> [Aim of the task] Out of the lines below, please list those that hold the string "next".

> [Excerpted data]
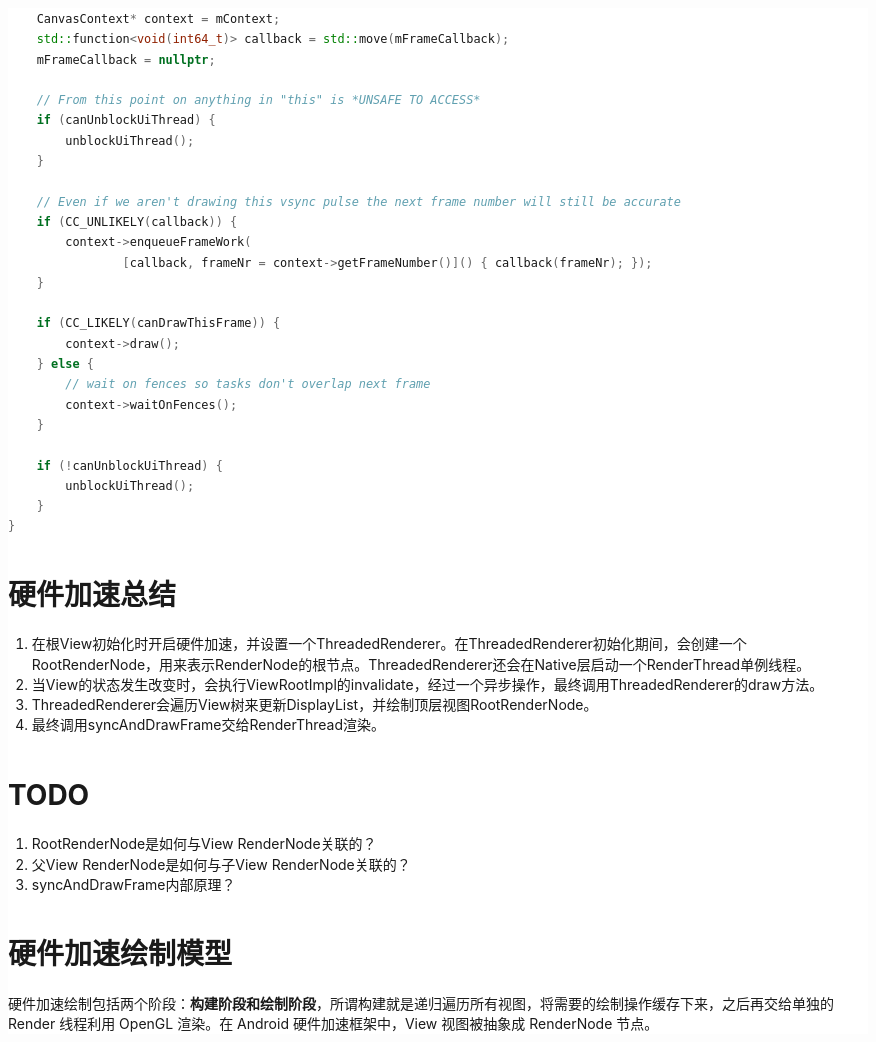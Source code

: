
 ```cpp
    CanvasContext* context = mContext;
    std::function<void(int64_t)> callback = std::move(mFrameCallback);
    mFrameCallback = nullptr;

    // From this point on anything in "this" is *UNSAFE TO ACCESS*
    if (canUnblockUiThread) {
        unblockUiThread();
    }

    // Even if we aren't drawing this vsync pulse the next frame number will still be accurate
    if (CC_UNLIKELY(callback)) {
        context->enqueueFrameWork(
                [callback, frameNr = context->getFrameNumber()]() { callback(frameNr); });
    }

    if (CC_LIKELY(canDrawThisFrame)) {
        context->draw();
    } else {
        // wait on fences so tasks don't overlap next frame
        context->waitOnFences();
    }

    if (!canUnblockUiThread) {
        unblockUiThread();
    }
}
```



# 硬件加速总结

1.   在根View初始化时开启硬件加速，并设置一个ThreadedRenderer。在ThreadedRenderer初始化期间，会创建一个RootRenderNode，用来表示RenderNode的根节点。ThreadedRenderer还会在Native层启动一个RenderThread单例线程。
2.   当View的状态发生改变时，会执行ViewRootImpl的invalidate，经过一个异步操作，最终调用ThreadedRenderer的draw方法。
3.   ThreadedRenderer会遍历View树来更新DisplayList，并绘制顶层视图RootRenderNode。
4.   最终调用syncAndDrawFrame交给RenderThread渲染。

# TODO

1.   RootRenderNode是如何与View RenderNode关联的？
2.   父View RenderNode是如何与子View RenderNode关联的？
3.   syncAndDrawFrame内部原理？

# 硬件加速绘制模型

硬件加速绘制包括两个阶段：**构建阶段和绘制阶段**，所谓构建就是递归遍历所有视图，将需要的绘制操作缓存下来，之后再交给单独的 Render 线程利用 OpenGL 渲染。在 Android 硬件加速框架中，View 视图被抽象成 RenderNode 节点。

> [Exercise solution]
    // Even if we aren't drawing this vsync pulse the next frame number will still be accurate
        // wait on fences so tasks don't overlap next frame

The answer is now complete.